** INPUT FOR THIS TASK follows **
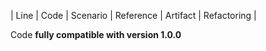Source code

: | Line | Code | Scenario | Reference | Artifact | Refactoring | 

Code **fully compatible with version 1.0.0**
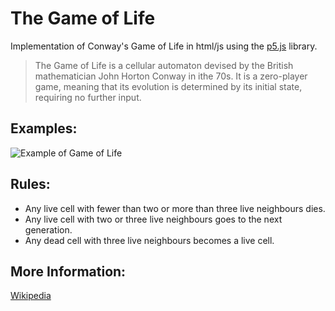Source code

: # The Game of Life

Implementation of Conway's Game of Life in html/js using the [p5.js](https://p5js.org/) library.

> The Game of Life is a cellular automaton devised by the British mathematician John Horton Conway in ithe 70s. It is a zero-player game, meaning that its evolution is determined by its initial state, requiring no further input.

## Examples:
![Example of Game of Life](https://upload.wikimedia.org/wikipedia/commons/e/e5/Gospers_glider_gun.gif)

## Rules:
* Any live cell with fewer than two or more than three live neighbours dies.
* Any live cell with two or three live neighbours goes to the next generation.
* Any dead cell with three live neighbours becomes a live cell.

## More Information:
[Wikipedia](https://en.wikipedia.org/wiki/Conway%27s_Game_of_Life)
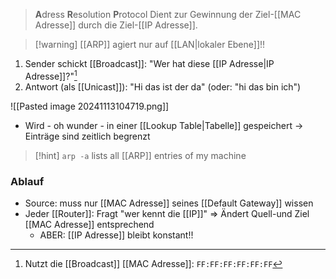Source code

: > **A**dress **R**esolution **P**rotocol
> Dient zur Gewinnung der Ziel-[[MAC Adresse]] durch die Ziel-[[IP Adresse]].

> [!warning] [[ARP]] agiert nur auf [[LAN|lokaler Ebene]]!!

1. Sender schickt [[Broadcast]]: "Wer hat diese [[IP Adresse|IP Adresse]]?"[^1]
2. Antwort (als [[Unicast]]): "Hi das ist der da" (oder: "hi das bin ich")

![[Pasted image 20241113104719.png]]

- Wird - oh wunder - in einer [[Lookup Table|Tabelle]] gespeichert -> Einträge sind zeitlich begrenzt

> [!hint] `arp -a` lists all [[ARP]] entries of my machine

### Ablauf
- Source: muss nur [[MAC Adresse]] seines [[Default Gateway]] wissen
- Jeder [[Router]]: Fragt "wer kennt die [[IP]]" => Ändert Quell-und Ziel [[MAC Adresse]] entsprechend
	- ABER: [[IP Adresse]] bleibt konstant!!

[^1]: Nutzt die [[Broadcast]] [[MAC Adresse]]: `FF:FF:FF:FF:FF:FF`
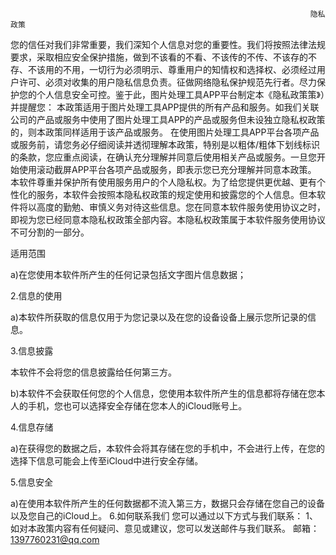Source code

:                                                                        隐私政策

您的信任对我们非常重要，我们深知个人信息对您的重要性。我们将按照法律法规要求，采取相应安全保护措施，做到不该看的不看、不该传的不传、不该存的不存、不该用的不用，一切行为必须明示、尊重用户的知情权和选择权、必须经过用户许可、必须对收集的用户隐私信息负责。征做网络隐私保护规范先行者。尽力保护您的个人信息安全可控。鉴于此，图片处理工具APP平台制定本《隐私政策策》）并提醒您：
本政策适用于图片处理工具APP提供的所有产品和服务。如我们关联公司的产品或服务中使用了图片处理工具APP的产品或服务但未设独立隐私权政策的，则本政策同样适用于该产品或服务。
在使用图片处理工具APP平台各项产品或服务前，请您务必仔细阅读并透彻理解本政策，特别是以粗体/粗体下划线标识的条款，您应重点阅读，在确认充分理解并同意后使用相关产品或服务。一旦您开始使用滚动截屏APP平台各项产品或服务，即表示您已充分理解并同意本政策。
本软件尊重并保护所有使用服务用户的个人隐私权。为了给您提供更优越、更有个性化的服务，本软件会按照本隐私权政策的规定使用和披露您的个人信息。但本软件将以高度的勤勉、审慎义务对待这些信息。您在同意本软件服务使用协议之时，即视为您已经同意本隐私权政策全部内容。本隐私权政策属于本软件服务使用协议不可分割的一部分。

适用范围

a)在您使用本软件所产生的任何记录包括文字图片信息数据；

2.信息的使用

a)本软件所获取的信息仅用于为您记录以及在您的设备设备上展示您所记录的信息。

3.信息披露

本软件不会将您的信息披露给任何第三方。

b)本软件不会获取任何您的个人信息，您使用本软件所产生的信息都将存储在您本人的手机，您也可以选择安全存储在您本人的iCloud账号上。

4.信息存储

a)在获得您的数据之后，本软件会将其存储在您的手机中，不会进行上传，在您的选择下信息可能会上传至iCloud中进行安全存储。

5.信息安全

a)在使用本软件所产生的任何数据都不流入第三方，数据只会存储在您自己的设备以及您自己的iCloud上。
6.如何联系我们
您可以通过以下方式与我们联系：
1、如对本政策内容有任何疑问、意见或建议，您可以发送邮件与我们联系。
邮箱：1397760231@qq.com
** End of INPUT FOR THIS TASK **
GOAL OF THE EXERCISE: Set down exactly the lines from the start of the records through the line containing "auf [[LAN|lokaler Ebene]]!!", both included, and omit the pictures.

SOLUTION FOR THIS EXERCISE:
Source code

: | Line | Code | Scenario | Reference | Artifact | Refactoring | 

Code **fully compatible with version 1.0.0**
Source code

: # The Game of Life

Implementation of Conway's Game of Life in html/js using the [p5.js](https://p5js.org/) library.

> The Game of Life is a cellular automaton devised by the British mathematician John Horton Conway in ithe 70s. It is a zero-player game, meaning that its evolution is determined by its initial state, requiring no further input.

## Examples:
![Example of Game of Life](https://upload.wikimedia.org/wikipedia/commons/e/e5/Gospers_glider_gun.gif)

## Rules:
* Any live cell with fewer than two or more than three live neighbours dies.
* Any live cell with two or three live neighbours goes to the next generation.
* Any dead cell with three live neighbours becomes a live cell.

## More Information:
[Wikipedia](https://en.wikipedia.org/wiki/Conway%27s_Game_of_Life)
Source code

: > **A**dress **R**esolution **P**rotocol
> Dient zur Gewinnung der Ziel-[[MAC Adresse]] durch die Ziel-[[IP Adresse]].

> [!warning] [[ARP]] agiert nur auf [[LAN|lokaler Ebene]]!!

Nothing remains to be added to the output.